*What to produce:*
Each line from the one containing "mode0=1280x720-50" through the end of the data below is to be output verbatim, with no lines added or left out.

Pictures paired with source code

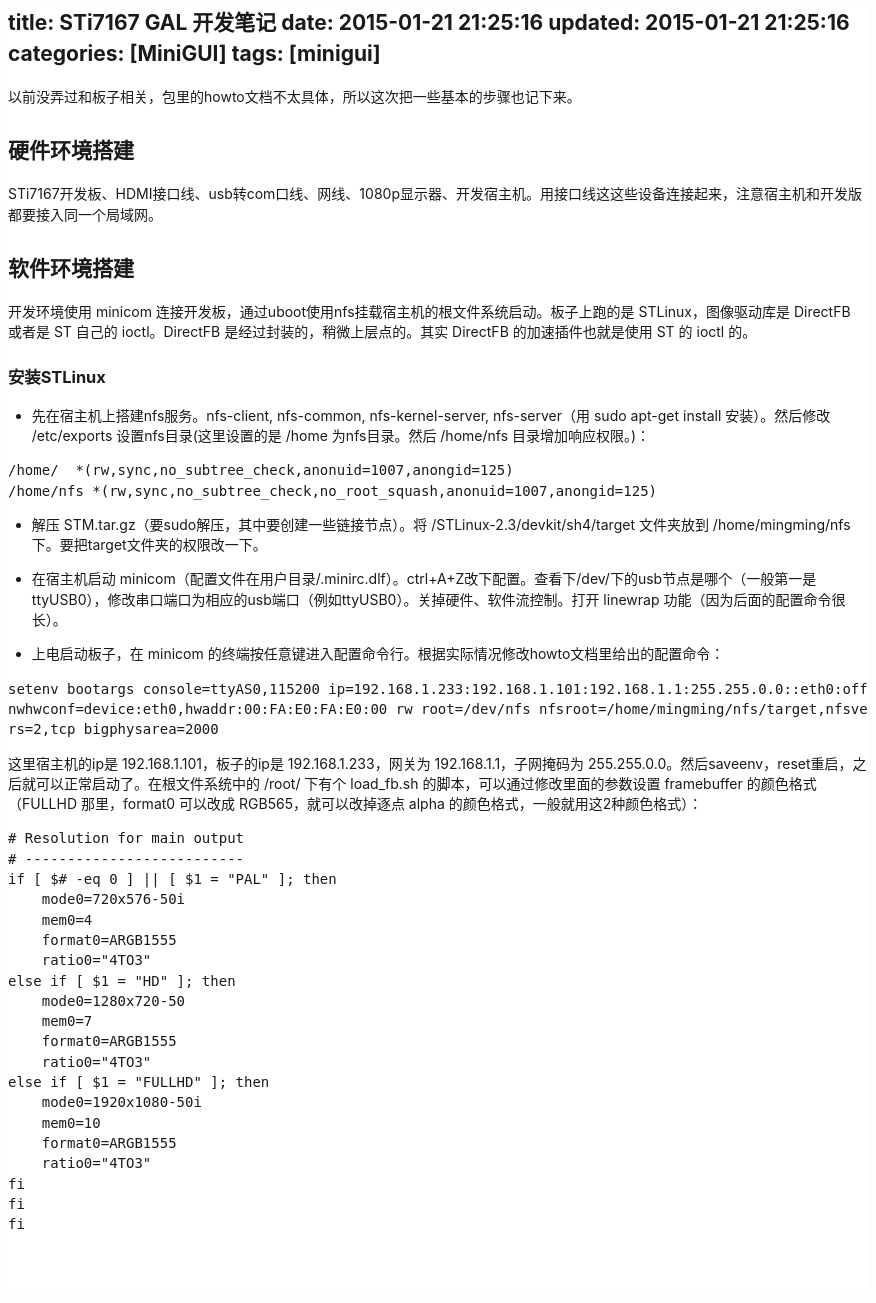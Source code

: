 title: STi7167 GAL 开发笔记
date: 2015-01-21 21:25:16
updated: 2015-01-21 21:25:16
categories: [MiniGUI]
tags: [minigui]
---

以前没弄过和板子相关，包里的howto文档不太具体，所以这次把一些基本的步骤也记下来。 

## 硬件环境搭建
STi7167开发板、HDMI接口线、usb转com口线、网线、1080p显示器、开发宿主机。用接口线这这些设备连接起来，注意宿主机和开发版都要接入同一个局域网。

## 软件环境搭建
开发环境使用 minicom 连接开发板，通过uboot使用nfs挂载宿主机的根文件系统启动。板子上跑的是 STLinux，图像驱动库是 DirectFB 或者是 ST 自己的 ioctl。DirectFB 是经过封装的，稍微上层点的。其实 DirectFB 的加速插件也就是使用 ST 的 ioctl 的。

### 安装STLinux
* 先在宿主机上搭建nfs服务。nfs-client, nfs-common, nfs-kernel-server, nfs-server（用 sudo apt-get install 安装）。然后修改 /etc/exports 设置nfs目录(这里设置的是 /home 为nfs目录。然后 /home/nfs 目录增加响应权限。)：
<pre config="brush:bash;toolbar:false;">
/home/  *(rw,sync,no_subtree_check,anonuid=1007,anongid=125)
/home/nfs *(rw,sync,no_subtree_check,no_root_squash,anonuid=1007,anongid=125)
</pre>

* 解压 STM.tar.gz（要sudo解压，其中要创建一些链接节点）。将 /STLinux-2.3/devkit/sh4/target 文件夹放到 /home/mingming/nfs 下。要把target文件夹的权限改一下。

* 在宿主机启动 minicom（配置文件在用户目录/.minirc.dlf）。ctrl+A+Z改下配置。查看下/dev/下的usb节点是哪个（一般第一是ttyUSB0），修改串口端口为相应的usb端口（例如ttyUSB0）。关掉硬件、软件流控制。打开 linewrap 功能（因为后面的配置命令很长）。

* 上电启动板子，在 minicom 的终端按任意键进入配置命令行。根据实际情况修改howto文档里给出的配置命令：
<pre config="brush:bash;toolbar:false;">
setenv bootargs console=ttyAS0,115200 ip=192.168.1.233:192.168.1.101:192.168.1.1:255.255.0.0::eth0:off nwhwconf=device:eth0,hwaddr:00:FA:E0:FA:E0:00 rw root=/dev/nfs nfsroot=/home/mingming/nfs/target,nfsvers=2,tcp bigphysarea=2000 
</pre>

这里宿主机的ip是 192.168.1.101，板子的ip是 192.168.1.233，网关为 192.168.1.1，子网掩码为 255.255.0.0。然后saveenv，reset重启，之后就可以正常启动了。在根文件系统中的 /root/ 下有个 load_fb.sh 的脚本，可以通过修改里面的参数设置 framebuffer 的颜色格式（FULLHD 那里，format0 可以改成 RGB565，就可以改掉逐点 alpha 的颜色格式，一般就用这2种颜色格式）：
<pre config="brush:bash;toolbar:false;">
# Resolution for main output 
# --------------------------
if [ $# -eq 0 ] || [ $1 = "PAL" ]; then
    mode0=720x576-50i
    mem0=4
    format0=ARGB1555
    ratio0="4TO3"
else if [ $1 = "HD" ]; then
    mode0=1280x720-50
    mem0=7
    format0=ARGB1555
    ratio0="4TO3"
else if [ $1 = "FULLHD" ]; then
    mode0=1920x1080-50i
    mem0=10
    format0=ARGB1555
    ratio0="4TO3"
fi
fi
fi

*Answer to this task:*
    mode0=1280x720-50
    mem0=7
    format0=ARGB1555
    ratio0="4TO3"
else if [ $1 = "FULLHD" ]; then
    mode0=1920x1080-50i
    mem0=10
    format0=ARGB1555
    ratio0="4TO3"
fi
fi
fi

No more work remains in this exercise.